* Data under study
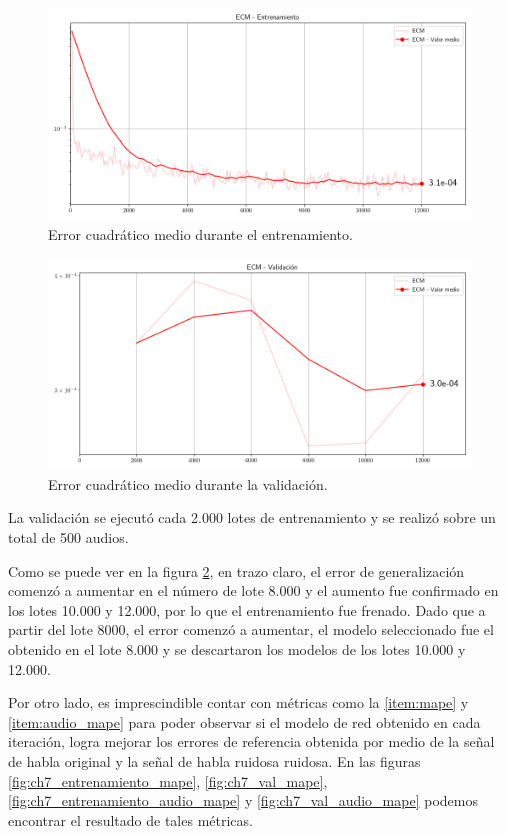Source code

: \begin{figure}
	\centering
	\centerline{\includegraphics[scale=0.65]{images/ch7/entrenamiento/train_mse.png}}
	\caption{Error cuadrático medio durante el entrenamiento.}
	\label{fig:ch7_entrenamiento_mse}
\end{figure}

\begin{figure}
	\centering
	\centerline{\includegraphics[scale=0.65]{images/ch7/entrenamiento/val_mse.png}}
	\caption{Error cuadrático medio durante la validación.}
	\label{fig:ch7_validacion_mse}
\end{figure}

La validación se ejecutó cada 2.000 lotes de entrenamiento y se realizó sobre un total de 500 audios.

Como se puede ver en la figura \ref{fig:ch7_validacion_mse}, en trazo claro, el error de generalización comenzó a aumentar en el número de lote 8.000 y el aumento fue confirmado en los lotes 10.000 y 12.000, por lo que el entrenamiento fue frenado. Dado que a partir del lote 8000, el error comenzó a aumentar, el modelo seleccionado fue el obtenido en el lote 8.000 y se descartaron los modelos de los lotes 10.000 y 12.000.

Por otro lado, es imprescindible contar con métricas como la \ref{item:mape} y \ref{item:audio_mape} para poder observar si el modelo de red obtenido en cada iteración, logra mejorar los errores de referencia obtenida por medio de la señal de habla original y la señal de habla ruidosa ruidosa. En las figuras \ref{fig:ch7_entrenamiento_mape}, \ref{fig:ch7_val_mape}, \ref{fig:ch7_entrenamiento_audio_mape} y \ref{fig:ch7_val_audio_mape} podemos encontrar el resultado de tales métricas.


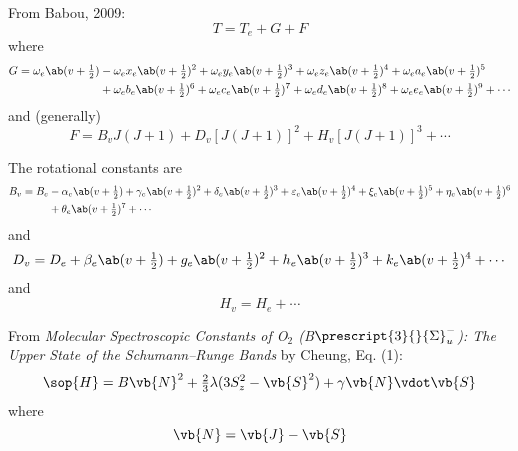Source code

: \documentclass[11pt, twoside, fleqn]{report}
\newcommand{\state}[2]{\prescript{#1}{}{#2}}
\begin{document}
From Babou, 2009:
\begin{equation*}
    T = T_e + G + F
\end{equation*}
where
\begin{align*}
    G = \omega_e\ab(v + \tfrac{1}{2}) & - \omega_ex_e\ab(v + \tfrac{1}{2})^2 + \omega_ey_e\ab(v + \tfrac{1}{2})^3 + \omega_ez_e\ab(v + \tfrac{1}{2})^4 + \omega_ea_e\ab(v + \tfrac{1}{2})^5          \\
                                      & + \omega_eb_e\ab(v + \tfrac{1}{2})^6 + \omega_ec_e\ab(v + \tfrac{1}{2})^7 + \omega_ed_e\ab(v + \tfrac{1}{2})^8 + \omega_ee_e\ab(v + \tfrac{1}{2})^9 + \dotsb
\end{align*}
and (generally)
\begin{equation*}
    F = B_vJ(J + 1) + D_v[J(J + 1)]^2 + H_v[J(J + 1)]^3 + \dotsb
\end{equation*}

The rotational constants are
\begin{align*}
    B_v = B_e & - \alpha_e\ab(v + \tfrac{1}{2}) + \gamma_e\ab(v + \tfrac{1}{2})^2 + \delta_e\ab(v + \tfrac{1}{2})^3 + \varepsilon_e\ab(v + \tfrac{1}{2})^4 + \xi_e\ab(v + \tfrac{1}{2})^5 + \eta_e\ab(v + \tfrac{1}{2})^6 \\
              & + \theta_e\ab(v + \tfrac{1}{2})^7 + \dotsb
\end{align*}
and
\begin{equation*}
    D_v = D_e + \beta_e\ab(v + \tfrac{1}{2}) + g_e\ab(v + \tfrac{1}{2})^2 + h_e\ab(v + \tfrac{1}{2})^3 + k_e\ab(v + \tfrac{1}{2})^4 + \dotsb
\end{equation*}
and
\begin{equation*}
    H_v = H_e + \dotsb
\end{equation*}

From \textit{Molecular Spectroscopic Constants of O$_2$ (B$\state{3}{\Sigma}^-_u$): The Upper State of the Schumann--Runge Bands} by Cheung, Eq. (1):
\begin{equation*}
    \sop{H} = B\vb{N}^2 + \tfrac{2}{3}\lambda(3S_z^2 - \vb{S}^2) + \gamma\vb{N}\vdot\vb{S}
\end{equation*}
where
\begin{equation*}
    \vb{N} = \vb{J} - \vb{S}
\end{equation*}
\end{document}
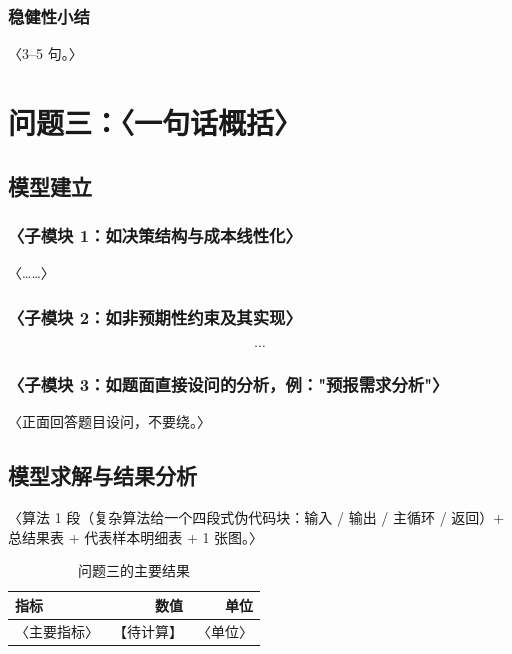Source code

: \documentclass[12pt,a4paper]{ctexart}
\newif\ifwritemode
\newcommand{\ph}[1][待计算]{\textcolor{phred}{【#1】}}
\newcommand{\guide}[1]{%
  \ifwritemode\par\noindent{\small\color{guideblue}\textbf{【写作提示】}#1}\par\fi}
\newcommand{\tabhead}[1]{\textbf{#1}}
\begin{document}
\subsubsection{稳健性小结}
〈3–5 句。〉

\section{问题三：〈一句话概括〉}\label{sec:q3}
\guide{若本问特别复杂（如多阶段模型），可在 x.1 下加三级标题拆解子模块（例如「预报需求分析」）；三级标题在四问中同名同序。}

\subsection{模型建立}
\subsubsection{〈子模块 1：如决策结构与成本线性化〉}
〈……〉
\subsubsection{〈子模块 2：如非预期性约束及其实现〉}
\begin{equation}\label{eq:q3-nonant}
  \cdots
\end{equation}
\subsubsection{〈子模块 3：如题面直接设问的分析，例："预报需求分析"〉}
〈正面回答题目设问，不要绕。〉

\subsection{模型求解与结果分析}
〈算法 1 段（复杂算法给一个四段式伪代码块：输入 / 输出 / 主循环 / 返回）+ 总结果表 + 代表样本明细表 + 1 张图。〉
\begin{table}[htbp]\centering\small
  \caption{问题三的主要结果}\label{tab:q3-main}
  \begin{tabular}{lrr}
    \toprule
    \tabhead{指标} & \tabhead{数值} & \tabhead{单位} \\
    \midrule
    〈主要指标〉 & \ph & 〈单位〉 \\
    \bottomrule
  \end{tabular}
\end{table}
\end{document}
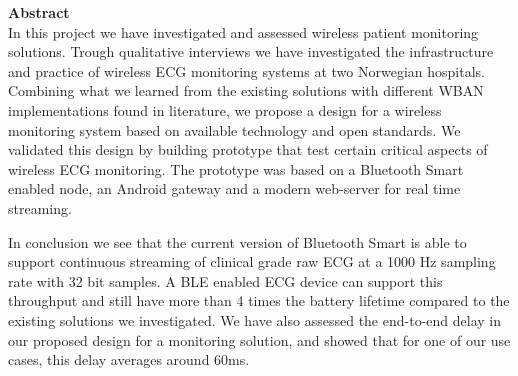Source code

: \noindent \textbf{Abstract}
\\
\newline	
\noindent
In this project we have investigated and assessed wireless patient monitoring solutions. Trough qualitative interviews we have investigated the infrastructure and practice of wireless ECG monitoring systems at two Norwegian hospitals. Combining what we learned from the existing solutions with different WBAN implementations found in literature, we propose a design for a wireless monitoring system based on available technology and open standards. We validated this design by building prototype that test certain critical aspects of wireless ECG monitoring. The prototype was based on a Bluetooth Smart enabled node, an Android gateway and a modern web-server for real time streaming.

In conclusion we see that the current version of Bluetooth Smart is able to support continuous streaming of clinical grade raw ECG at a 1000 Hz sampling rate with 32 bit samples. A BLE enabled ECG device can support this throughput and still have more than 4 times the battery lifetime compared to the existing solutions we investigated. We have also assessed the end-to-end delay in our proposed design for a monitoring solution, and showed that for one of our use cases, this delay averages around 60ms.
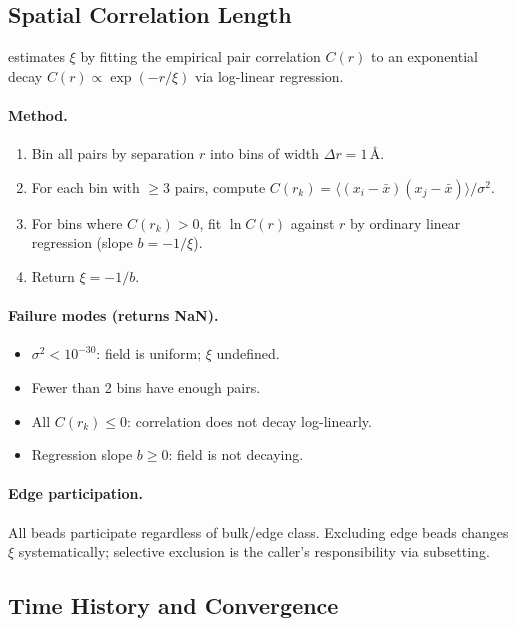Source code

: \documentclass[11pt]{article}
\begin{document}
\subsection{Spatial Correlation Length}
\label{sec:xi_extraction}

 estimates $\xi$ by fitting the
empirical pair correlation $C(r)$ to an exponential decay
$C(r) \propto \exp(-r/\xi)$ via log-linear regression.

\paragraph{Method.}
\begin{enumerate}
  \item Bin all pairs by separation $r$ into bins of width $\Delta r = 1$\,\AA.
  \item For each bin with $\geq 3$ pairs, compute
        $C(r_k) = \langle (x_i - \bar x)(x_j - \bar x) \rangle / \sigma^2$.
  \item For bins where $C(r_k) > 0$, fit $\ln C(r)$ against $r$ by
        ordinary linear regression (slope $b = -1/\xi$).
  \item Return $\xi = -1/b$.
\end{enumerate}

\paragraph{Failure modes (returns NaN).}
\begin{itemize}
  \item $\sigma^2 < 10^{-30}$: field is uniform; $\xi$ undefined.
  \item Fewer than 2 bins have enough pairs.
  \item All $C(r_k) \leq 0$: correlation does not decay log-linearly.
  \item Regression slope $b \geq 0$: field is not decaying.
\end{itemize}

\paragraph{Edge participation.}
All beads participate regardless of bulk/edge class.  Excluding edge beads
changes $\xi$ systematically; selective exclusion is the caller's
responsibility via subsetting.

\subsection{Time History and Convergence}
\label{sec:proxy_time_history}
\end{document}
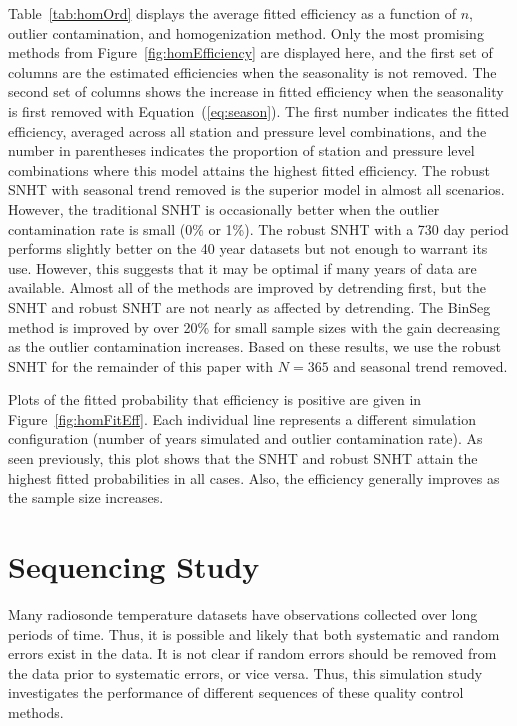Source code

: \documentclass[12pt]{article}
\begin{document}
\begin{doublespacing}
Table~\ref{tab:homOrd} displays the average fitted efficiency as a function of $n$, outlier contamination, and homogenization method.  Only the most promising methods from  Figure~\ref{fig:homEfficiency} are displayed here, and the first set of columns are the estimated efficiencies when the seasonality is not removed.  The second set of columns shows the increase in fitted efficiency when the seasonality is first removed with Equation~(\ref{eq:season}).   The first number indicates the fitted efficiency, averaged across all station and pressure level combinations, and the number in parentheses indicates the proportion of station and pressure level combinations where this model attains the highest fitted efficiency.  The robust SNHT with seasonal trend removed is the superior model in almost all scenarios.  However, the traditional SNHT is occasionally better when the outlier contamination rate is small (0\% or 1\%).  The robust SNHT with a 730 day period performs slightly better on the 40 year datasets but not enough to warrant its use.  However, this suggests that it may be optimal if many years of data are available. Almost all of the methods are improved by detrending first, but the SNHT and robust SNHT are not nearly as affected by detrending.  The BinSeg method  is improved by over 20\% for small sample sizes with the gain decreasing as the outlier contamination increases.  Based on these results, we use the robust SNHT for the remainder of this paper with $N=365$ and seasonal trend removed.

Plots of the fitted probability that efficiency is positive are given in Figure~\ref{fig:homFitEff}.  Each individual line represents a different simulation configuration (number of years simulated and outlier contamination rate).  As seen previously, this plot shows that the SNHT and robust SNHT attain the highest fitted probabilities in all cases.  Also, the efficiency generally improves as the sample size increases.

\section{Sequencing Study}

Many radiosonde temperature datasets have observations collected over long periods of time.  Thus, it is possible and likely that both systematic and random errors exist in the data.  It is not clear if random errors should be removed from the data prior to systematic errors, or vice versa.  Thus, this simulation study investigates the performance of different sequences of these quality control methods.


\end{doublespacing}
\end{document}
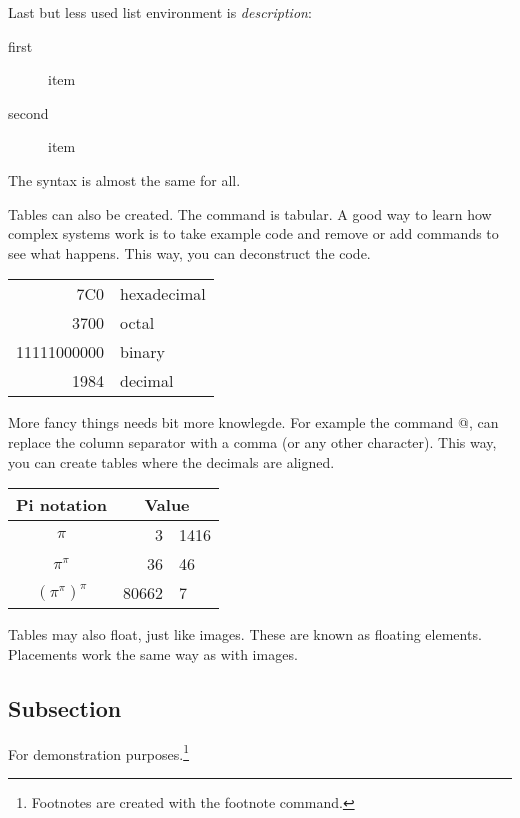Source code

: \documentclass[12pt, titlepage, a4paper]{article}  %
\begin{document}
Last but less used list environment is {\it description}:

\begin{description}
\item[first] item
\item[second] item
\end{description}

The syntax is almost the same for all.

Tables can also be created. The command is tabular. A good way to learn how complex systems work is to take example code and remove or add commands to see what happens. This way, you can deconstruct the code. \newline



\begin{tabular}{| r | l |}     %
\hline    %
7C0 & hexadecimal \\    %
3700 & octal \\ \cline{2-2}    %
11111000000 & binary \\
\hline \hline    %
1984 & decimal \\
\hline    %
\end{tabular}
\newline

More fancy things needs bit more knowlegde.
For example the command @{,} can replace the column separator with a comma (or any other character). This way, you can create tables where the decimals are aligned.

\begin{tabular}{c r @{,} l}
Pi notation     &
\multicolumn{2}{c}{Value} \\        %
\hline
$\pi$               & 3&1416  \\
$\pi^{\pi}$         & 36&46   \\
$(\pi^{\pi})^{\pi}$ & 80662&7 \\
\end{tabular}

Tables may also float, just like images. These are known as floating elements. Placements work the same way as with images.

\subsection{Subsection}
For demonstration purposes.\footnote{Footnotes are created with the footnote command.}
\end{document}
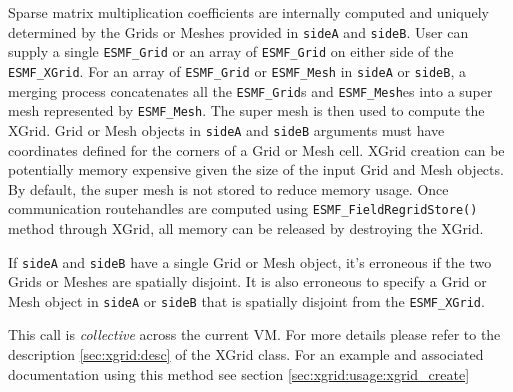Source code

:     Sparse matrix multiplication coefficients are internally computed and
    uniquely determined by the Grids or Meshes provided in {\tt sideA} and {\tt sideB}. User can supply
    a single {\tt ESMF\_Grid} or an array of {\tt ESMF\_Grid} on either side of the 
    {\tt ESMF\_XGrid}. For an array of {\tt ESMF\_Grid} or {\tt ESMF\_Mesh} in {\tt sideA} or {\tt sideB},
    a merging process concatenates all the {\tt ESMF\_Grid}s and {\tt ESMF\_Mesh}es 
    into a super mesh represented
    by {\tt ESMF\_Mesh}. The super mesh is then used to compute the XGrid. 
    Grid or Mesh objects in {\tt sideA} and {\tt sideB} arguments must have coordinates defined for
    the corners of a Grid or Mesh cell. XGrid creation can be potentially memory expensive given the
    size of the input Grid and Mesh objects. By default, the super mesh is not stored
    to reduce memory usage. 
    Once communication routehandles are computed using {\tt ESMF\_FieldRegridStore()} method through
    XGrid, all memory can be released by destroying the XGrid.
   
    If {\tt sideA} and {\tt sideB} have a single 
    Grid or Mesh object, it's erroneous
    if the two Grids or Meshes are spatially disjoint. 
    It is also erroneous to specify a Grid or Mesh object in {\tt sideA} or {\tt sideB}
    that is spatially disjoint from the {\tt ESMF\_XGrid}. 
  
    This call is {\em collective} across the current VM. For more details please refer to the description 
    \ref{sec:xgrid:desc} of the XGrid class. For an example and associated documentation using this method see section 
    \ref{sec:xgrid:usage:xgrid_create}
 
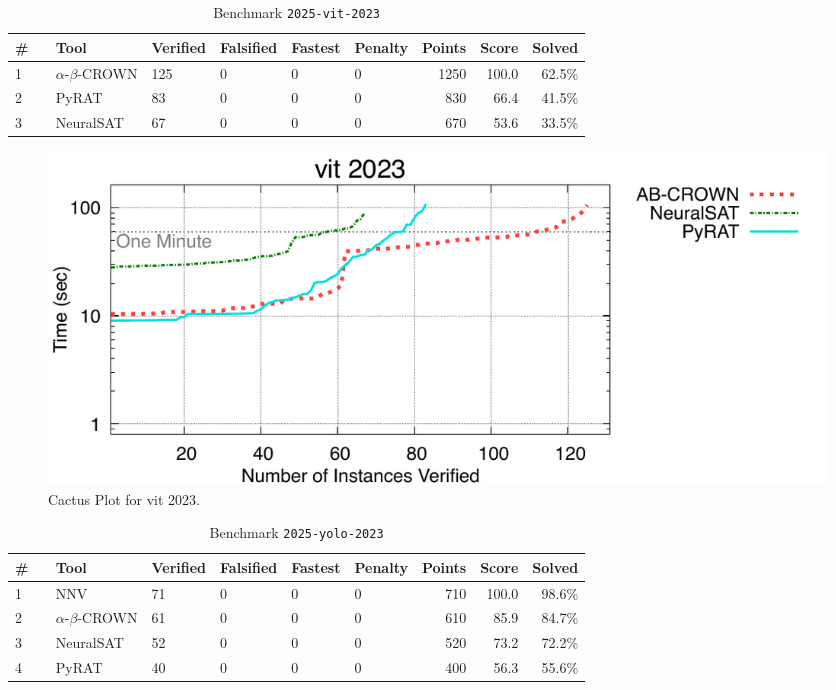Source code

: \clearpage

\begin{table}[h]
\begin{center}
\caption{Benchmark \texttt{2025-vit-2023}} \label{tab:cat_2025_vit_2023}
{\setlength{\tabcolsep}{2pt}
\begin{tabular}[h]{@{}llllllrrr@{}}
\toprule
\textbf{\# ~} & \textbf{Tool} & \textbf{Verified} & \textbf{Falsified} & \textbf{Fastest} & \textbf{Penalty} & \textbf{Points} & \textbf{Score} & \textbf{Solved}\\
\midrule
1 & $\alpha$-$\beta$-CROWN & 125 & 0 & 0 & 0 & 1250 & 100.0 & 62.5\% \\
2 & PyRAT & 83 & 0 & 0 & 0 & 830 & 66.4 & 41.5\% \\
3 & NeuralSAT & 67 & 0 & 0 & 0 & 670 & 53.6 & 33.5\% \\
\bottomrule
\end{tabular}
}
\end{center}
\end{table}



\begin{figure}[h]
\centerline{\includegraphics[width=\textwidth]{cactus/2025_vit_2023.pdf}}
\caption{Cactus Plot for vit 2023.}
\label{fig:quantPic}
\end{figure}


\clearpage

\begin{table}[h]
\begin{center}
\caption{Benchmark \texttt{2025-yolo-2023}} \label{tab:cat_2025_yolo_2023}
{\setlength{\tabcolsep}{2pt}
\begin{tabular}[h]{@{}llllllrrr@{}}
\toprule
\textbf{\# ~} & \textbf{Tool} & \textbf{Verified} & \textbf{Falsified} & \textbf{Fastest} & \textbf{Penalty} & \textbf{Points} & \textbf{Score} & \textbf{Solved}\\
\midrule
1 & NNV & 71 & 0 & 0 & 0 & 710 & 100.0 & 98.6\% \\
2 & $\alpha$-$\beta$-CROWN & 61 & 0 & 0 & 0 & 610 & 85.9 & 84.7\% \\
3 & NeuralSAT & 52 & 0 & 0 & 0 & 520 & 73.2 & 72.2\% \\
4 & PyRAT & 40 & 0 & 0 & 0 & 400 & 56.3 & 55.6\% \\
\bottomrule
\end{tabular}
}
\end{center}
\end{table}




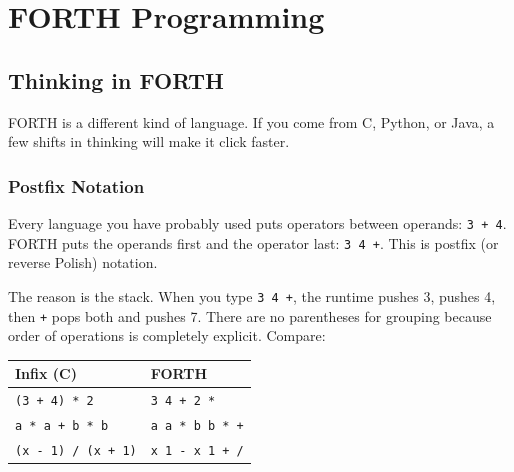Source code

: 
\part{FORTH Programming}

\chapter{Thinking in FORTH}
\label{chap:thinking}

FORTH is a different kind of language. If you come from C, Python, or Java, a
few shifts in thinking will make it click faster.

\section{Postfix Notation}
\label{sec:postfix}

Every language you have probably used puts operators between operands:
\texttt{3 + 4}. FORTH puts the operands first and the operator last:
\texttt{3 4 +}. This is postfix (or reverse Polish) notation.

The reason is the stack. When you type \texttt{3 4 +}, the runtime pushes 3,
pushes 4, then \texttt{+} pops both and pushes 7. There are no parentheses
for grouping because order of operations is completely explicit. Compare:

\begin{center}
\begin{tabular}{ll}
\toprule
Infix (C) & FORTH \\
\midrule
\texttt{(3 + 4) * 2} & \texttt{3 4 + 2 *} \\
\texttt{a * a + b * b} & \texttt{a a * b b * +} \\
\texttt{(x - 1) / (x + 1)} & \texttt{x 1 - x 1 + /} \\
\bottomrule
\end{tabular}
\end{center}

* What needs to be done
Scan the material and collect every line that contains "simulation".

* The completed task
Plots of the fitted probability that efficiency is positive are given in Figure~\ref{fig:homFitEff}.  Each individual line represents a different simulation configuration (number of years simulated and outlier contamination rate).  As seen previously, this plot shows that the SNHT and robust SNHT attain the highest fitted probabilities in all cases.  Also, the efficiency generally improves as the sample size increases.
Many radiosonde temperature datasets have observations collected over long periods of time.  Thus, it is possible and likely that both systematic and random errors exist in the data.  It is not clear if random errors should be removed from the data prior to systematic errors, or vice versa.  Thus, this simulation study investigates the performance of different sequences of these quality control methods.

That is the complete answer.